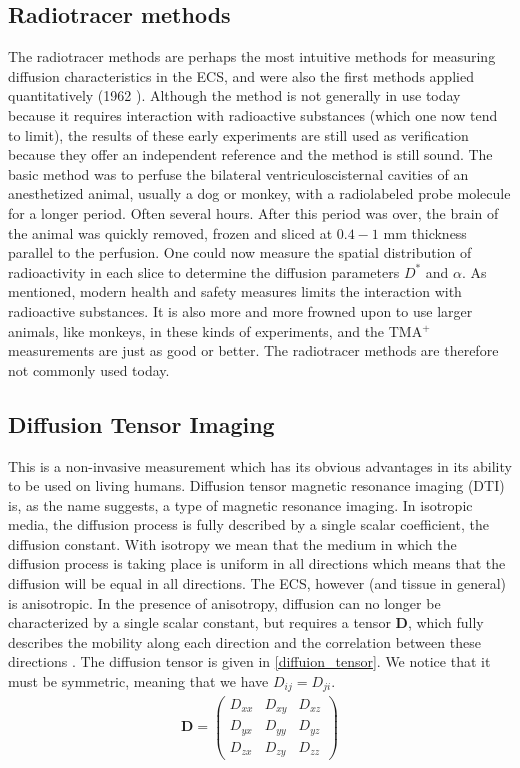 \documentclass[a4paper,english, 12pt, twoside]{article}
\begin{document}
\subsection{Radiotracer methods}
The radiotracer methods are perhaps the most intuitive methods for measuring diffusion characteristics in the ECS, and were also the first methods applied quantitatively (1962 \cite{}). 
Although the method is not generally in use today because it requires interaction with radioactive substances (which one now tend to limit), the results of these early experiments are still used as verification because they offer an independent reference and the method is still sound. 
The basic method was to perfuse the bilateral ventriculoscisternal cavities of an anesthetized animal, usually a dog or monkey, with a radiolabeled probe molecule for a longer period. Often several hours. 
After this period was over, the brain of the animal was quickly removed, frozen and sliced at $0.4-1$ mm thickness parallel to the perfusion. 
One could now measure the spatial distribution of radioactivity in each slice to determine the diffusion parameters $D^*$ and $\alpha$. 
As mentioned, modern health and safety measures limits the interaction with radioactive substances. 
It is also more and more frowned upon to use larger animals, like monkeys, in these kinds of experiments, and the TMA$^+$ measurements are just as good or better. 
The radiotracer methods are therefore not commonly used today.

\subsection{Diffusion Tensor Imaging}
This is a non-invasive measurement which has its obvious advantages in its ability to be used on living humans. 
Diffusion tensor magnetic resonance imaging (DTI) is, as the name suggests, a type of magnetic resonance imaging. 
In isotropic media, the diffusion process is fully described by a single scalar coefficient, the diffusion constant. 
With isotropy we mean that the medium in which the diffusion process is taking place is uniform in all directions which means that the diffusion will be equal in all directions. 
The ECS, however (and tissue in general) is anisotropic. 
In the presence of anisotropy, diffusion can no longer be characterized by a single scalar constant, but requires a tensor $\mathbf{D}$, which fully describes the mobility along each direction and the correlation between these directions \cite{le2001diffusion}. 
The diffusion tensor is given in \ref{diffuion_tensor}. We notice that it must be symmetric, meaning that we have $D_{ij} = D_{ji}$.
\begin{align}\label{diffuion_tensor}
 \mathbf{D} = \left(\begin{array}{ccc}
                     D_{xx} & D_{xy} & D_{xz}\\
                     D_{yx} & D_{yy} & D_{yz}\\
                     D_{zx} & D_{zy} & D_{zz}
                    \end{array}\right)
\end{align}
\end{document}

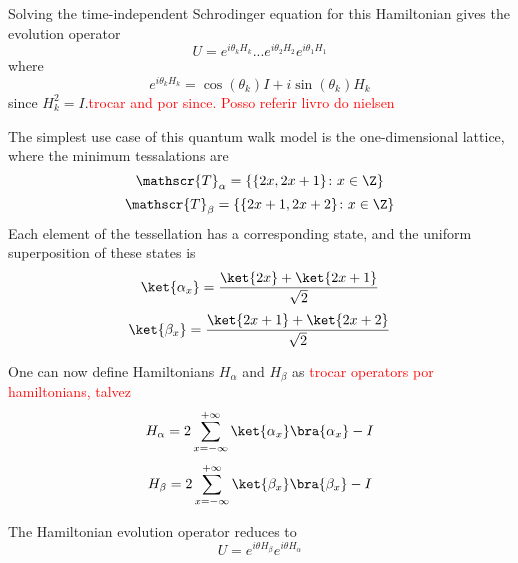             	Solving the time-independent Schrodinger equation for this Hamiltonian gives the evolution operator
            	\begin{equation}
            	    U = e^{i\theta_{k}H_{k}}...e^{i\theta_{2}H_{2}}e^{i\theta_{1}H_{1}}
            	    \label{eq:stagWalkUnmodOp}
            	\end{equation}
            	where
            	\begin{equation}
            	    e^{i\theta_{k}H_{k}} = \cos{(\theta_k)}I + i\sin{(\theta_k)}H_k
            	\end{equation}
            	since $H_k^2 = I$.\textcolor{red}{trocar and por since. Posso referir livro do nielsen}\par
            	The simplest use case of this quantum walk model is the one-dimensional lattice, where the minimum tessalations are
            	\begin{equation}
            	    \mathscr{T}_{\alpha}= \{\{2x,2x+1\}\colon x \in \Z\}
            	\end{equation}
            	\begin{equation}
            	    \mathscr{T}_{\beta}= \{\{2x+1,2x+2\}\colon x \in \Z\}
            	\end{equation}
            	 Each element of the tessellation has a corresponding state, and the uniform superposition of these states is
            	\begin{equation}
            	    \ket{\alpha_x} = \frac{\ket{2x} + \ket{2x+1}}{\sqrt{2}}
            	\end{equation}
            	\begin{equation}
            	    \ket{\beta_x} = \frac{\ket{2x+1}+\ket{2x+2}}{\sqrt{2}}
            	\end{equation}\par
            	One can now define Hamiltonians $H_\alpha$ and $H_\beta$ as \textcolor{red}{trocar operators por hamiltonians, talvez} 
            	\begin{equation}
            	    H_\alpha = 2\sum_{x=-\infty}^{+\infty}\ket{\alpha_{x}}\bra{\alpha_x} - I
            	\end{equation}
            	\begin{equation}
            	    H_\beta = 2\sum_{x=-\infty}^{+\infty}\ket{\beta_{x}}\bra{\beta_x} - I
            	\end{equation}\par
            	The Hamiltonian evolution operator reduces to
            	\begin{equation}
            	    U = e^{i\theta H_\beta}e^{i\theta H_\alpha}
            	\end{equation}
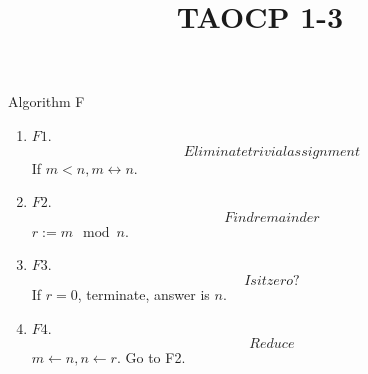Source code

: \documentclass{article}
\title{TAOCP 1\mbox{-}3}
\begin{document}
\maketitle

Algorithm F

\begin{enumerate}
\item \( F1 \). \[ Eliminate trivial assignment \] If \( m < n, m \leftrightarrow n \).
\item \( F2 \). \[ Find remainder \] \( r := m \mod n \).
\item \( F3 \). \[ Is it zero? \] If \( r = 0 \), terminate, answer is \( n \).
\item \( F4 \). \[ Reduce \] \( m \leftarrow n, n \leftarrow r \). Go to F2.
\end{enumerate}
\end{document}
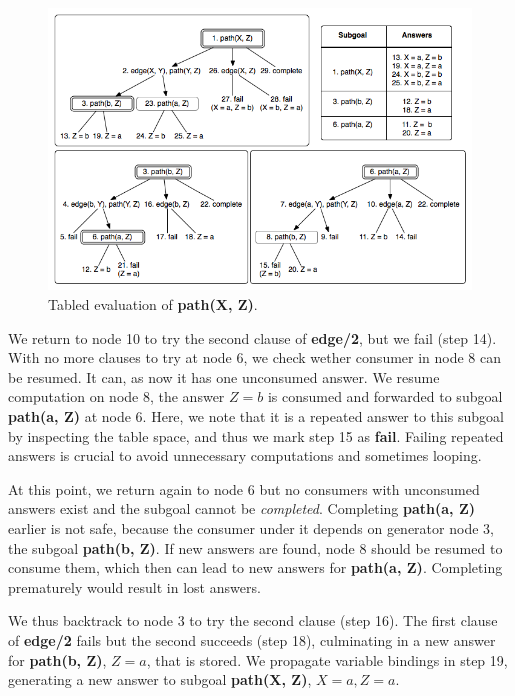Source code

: \begin{figure}[ht]
  \centering
    \includegraphics[scale=0.6]{tabling_path.png}
  \caption{Tabled evaluation of \textbf{path(X, Z)}.}
  \label{fig:tabling_path}
\end{figure}

We return to node 10 to try the second clause of \textbf{edge/2}, but we fail (step 14). With no more clauses to try at node 6,
we check wether consumer in node 8 can be resumed. It can, as now it has one unconsumed answer. We resume computation on node 8,
the answer $Z = b$ is consumed and forwarded to subgoal \textbf{path(a, Z)} at node 6. Here, we note that it is a repeated answer
to this subgoal by inspecting the table space, and thus we mark step 15 as \textbf{fail}. Failing repeated answers is crucial
to avoid unnecessary computations and sometimes looping.

At this point, we return again to node 6 but no consumers with unconsumed answers exist and the subgoal cannot be \textit{completed}.
Completing \textbf{path(a, Z)} earlier is not safe, because the consumer under it depends on generator node 3, the subgoal \textbf{path(b, Z)}.
If new answers are found, node 8 should be resumed to consume them, which then can lead to new answers for \textbf{path(a, Z)}.
Completing prematurely would result in lost answers.

We thus backtrack to node 3
to try the second clause (step 16). The first clause of \textbf{edge/2} fails but the second succeeds (step 18), culminating in
a new answer for \textbf{path(b, Z)}, $Z = a$, that is stored. We propagate variable bindings in step 19, generating a new answer
to subgoal \textbf{path(X, Z)}, $X = a, Z = a$.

####

Reproduce all the records verbatim, excluding images.

 \documentclass[a4paper,english, 12pt, twoside]{article}
\begin{document}
\subsection{Radiotracer methods}
The radiotracer methods are perhaps the most intuitive methods for measuring diffusion characteristics in the ECS, and were also the first methods applied quantitatively (1962 \cite{}). 
Although the method is not generally in use today because it requires interaction with radioactive substances (which one now tend to limit), the results of these early experiments are still used as verification because they offer an independent reference and the method is still sound. 
The basic method was to perfuse the bilateral ventriculoscisternal cavities of an anesthetized animal, usually a dog or monkey, with a radiolabeled probe molecule for a longer period. Often several hours. 
After this period was over, the brain of the animal was quickly removed, frozen and sliced at $0.4-1$ mm thickness parallel to the perfusion. 
One could now measure the spatial distribution of radioactivity in each slice to determine the diffusion parameters $D^*$ and $\alpha$. 
As mentioned, modern health and safety measures limits the interaction with radioactive substances. 
It is also more and more frowned upon to use larger animals, like monkeys, in these kinds of experiments, and the TMA$^+$ measurements are just as good or better. 
The radiotracer methods are therefore not commonly used today.

\subsection{Diffusion Tensor Imaging}
This is a non-invasive measurement which has its obvious advantages in its ability to be used on living humans. 
Diffusion tensor magnetic resonance imaging (DTI) is, as the name suggests, a type of magnetic resonance imaging. 
In isotropic media, the diffusion process is fully described by a single scalar coefficient, the diffusion constant. 
With isotropy we mean that the medium in which the diffusion process is taking place is uniform in all directions which means that the diffusion will be equal in all directions. 
The ECS, however (and tissue in general) is anisotropic. 
In the presence of anisotropy, diffusion can no longer be characterized by a single scalar constant, but requires a tensor $\mathbf{D}$, which fully describes the mobility along each direction and the correlation between these directions \cite{le2001diffusion}. 
The diffusion tensor is given in \ref{diffuion_tensor}. We notice that it must be symmetric, meaning that we have $D_{ij} = D_{ji}$.
\begin{align}\label{diffuion_tensor}
 \mathbf{D} = \left(\begin{array}{ccc}
                     D_{xx} & D_{xy} & D_{xz}\\
                     D_{yx} & D_{yy} & D_{yz}\\
                     D_{zx} & D_{zy} & D_{zz}
                    \end{array}\right)
\end{align}
\end{document}

             	Solving the time-independent Schrodinger equation for this Hamiltonian gives the evolution operator
            	\begin{equation}
            	    U = e^{i\theta_{k}H_{k}}...e^{i\theta_{2}H_{2}}e^{i\theta_{1}H_{1}}
            	    \label{eq:stagWalkUnmodOp}
            	\end{equation}
            	where
            	\begin{equation}
            	    e^{i\theta_{k}H_{k}} = \cos{(\theta_k)}I + i\sin{(\theta_k)}H_k
            	\end{equation}
            	since $H_k^2 = I$.\textcolor{red}{trocar and por since. Posso referir livro do nielsen}\par
            	The simplest use case of this quantum walk model is the one-dimensional lattice, where the minimum tessalations are
            	\begin{equation}
            	    \mathscr{T}_{\alpha}= \{\{2x,2x+1\}\colon x \in \Z\}
            	\end{equation}
            	\begin{equation}
            	    \mathscr{T}_{\beta}= \{\{2x+1,2x+2\}\colon x \in \Z\}
            	\end{equation}
            	 Each element of the tessellation has a corresponding state, and the uniform superposition of these states is
            	\begin{equation}
            	    \ket{\alpha_x} = \frac{\ket{2x} + \ket{2x+1}}{\sqrt{2}}
            	\end{equation}
            	\begin{equation}
            	    \ket{\beta_x} = \frac{\ket{2x+1}+\ket{2x+2}}{\sqrt{2}}
            	\end{equation}\par
            	One can now define Hamiltonians $H_\alpha$ and $H_\beta$ as \textcolor{red}{trocar operators por hamiltonians, talvez} 
            	\begin{equation}
            	    H_\alpha = 2\sum_{x=-\infty}^{+\infty}\ket{\alpha_{x}}\bra{\alpha_x} - I
            	\end{equation}
            	\begin{equation}
            	    H_\beta = 2\sum_{x=-\infty}^{+\infty}\ket{\beta_{x}}\bra{\beta_x} - I
            	\end{equation}\par
            	The Hamiltonian evolution operator reduces to
            	\begin{equation}
            	    U = e^{i\theta H_\beta}e^{i\theta H_\alpha}
            	\end{equation}
Source code

: \documentclass{article}
\title{TAOCP 1\mbox{-}3}
\begin{document}
\maketitle

Algorithm F

\begin{enumerate}
\item \( F1 \). \[ Eliminate trivial assignment \] If \( m < n, m \leftrightarrow n \).
\item \( F2 \). \[ Find remainder \] \( r := m \mod n \).
\item \( F3 \). \[ Is it zero? \] If \( r = 0 \), terminate, answer is \( n \).
\item \( F4 \). \[ Reduce \] \( m \leftarrow n, n \leftarrow r \). Go to F2.
\end{enumerate}
\end{document}
Source code

: \begin{figure}[ht]
  \centering
    \includegraphics[scale=0.6]{tabling_path.png}
  \caption{Tabled evaluation of \textbf{path(X, Z)}.}
  \label{fig:tabling_path}
\end{figure}

We return to node 10 to try the second clause of \textbf{edge/2}, but we fail (step 14). With no more clauses to try at node 6,
we check wether consumer in node 8 can be resumed. It can, as now it has one unconsumed answer. We resume computation on node 8,
the answer $Z = b$ is consumed and forwarded to subgoal \textbf{path(a, Z)} at node 6. Here, we note that it is a repeated answer
to this subgoal by inspecting the table space, and thus we mark step 15 as \textbf{fail}. Failing repeated answers is crucial
to avoid unnecessary computations and sometimes looping.

At this point, we return again to node 6 but no consumers with unconsumed answers exist and the subgoal cannot be \textit{completed}.
Completing \textbf{path(a, Z)} earlier is not safe, because the consumer under it depends on generator node 3, the subgoal \textbf{path(b, Z)}.
If new answers are found, node 8 should be resumed to consume them, which then can lead to new answers for \textbf{path(a, Z)}.
Completing prematurely would result in lost answers.

We thus backtrack to node 3
to try the second clause (step 16). The first clause of \textbf{edge/2} fails but the second succeeds (step 18), culminating in
a new answer for \textbf{path(b, Z)}, $Z = a$, that is stored. We propagate variable bindings in step 19, generating a new answer
to subgoal \textbf{path(X, Z)}, $X = a, Z = a$.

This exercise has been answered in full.